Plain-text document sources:

▬▬▬▬▬▬▬▬▬▬

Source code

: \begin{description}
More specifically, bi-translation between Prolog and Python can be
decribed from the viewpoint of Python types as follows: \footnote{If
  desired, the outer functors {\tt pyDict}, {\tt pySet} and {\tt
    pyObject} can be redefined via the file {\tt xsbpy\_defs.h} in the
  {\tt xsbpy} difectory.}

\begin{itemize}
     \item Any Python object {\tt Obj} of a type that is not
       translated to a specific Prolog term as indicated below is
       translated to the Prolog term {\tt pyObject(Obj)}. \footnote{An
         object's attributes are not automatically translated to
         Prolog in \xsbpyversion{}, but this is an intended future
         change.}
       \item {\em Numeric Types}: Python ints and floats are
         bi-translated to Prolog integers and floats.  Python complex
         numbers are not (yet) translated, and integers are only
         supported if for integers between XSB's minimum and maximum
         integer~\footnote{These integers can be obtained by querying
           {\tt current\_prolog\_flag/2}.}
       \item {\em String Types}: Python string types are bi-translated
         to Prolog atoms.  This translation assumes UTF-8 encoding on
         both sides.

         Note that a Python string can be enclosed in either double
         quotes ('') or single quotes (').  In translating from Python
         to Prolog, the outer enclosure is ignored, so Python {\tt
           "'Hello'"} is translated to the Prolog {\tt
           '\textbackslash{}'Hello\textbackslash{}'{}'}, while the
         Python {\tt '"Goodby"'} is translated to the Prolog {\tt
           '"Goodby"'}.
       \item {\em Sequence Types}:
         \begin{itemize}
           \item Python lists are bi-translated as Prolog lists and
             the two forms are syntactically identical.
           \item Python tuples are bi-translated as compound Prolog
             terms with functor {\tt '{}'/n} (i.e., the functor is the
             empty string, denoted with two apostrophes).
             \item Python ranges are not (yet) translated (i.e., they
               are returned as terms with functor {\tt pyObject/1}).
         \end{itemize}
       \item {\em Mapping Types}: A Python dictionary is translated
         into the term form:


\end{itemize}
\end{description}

▬▬▬▬▬▬▬▬▬▬

**What to work on**
Repeat each of the records exactly as written.

**Exercise response**
Source code

: \begin{description}
More specifically, bi-translation between Prolog and Python can be
decribed from the viewpoint of Python types as follows: \footnote{If
  desired, the outer functors {\tt pyDict}, {\tt pySet} and {\tt
    pyObject} can be redefined via the file {\tt xsbpy\_defs.h} in the
  {\tt xsbpy} difectory.}

\begin{itemize}
     \item Any Python object {\tt Obj} of a type that is not
       translated to a specific Prolog term as indicated below is
       translated to the Prolog term {\tt pyObject(Obj)}. \footnote{An
         object's attributes are not automatically translated to
         Prolog in \xsbpyversion{}, but this is an intended future
         change.}
       \item {\em Numeric Types}: Python ints and floats are
         bi-translated to Prolog integers and floats.  Python complex
         numbers are not (yet) translated, and integers are only
         supported if for integers between XSB's minimum and maximum
         integer~\footnote{These integers can be obtained by querying
           {\tt current\_prolog\_flag/2}.}
       \item {\em String Types}: Python string types are bi-translated
         to Prolog atoms.  This translation assumes UTF-8 encoding on
         both sides.

         Note that a Python string can be enclosed in either double
         quotes ('') or single quotes (').  In translating from Python
         to Prolog, the outer enclosure is ignored, so Python {\tt
           "'Hello'"} is translated to the Prolog {\tt
           '\textbackslash{}'Hello\textbackslash{}'{}'}, while the
         Python {\tt '"Goodby"'} is translated to the Prolog {\tt
           '"Goodby"'}.
       \item {\em Sequence Types}:
         \begin{itemize}
           \item Python lists are bi-translated as Prolog lists and
             the two forms are syntactically identical.
           \item Python tuples are bi-translated as compound Prolog
             terms with functor {\tt '{}'/n} (i.e., the functor is the
             empty string, denoted with two apostrophes).
             \item Python ranges are not (yet) translated (i.e., they
               are returned as terms with functor {\tt pyObject/1}).
         \end{itemize}
       \item {\em Mapping Types}: A Python dictionary is translated
         into the term form:


\end{itemize}
\end{description}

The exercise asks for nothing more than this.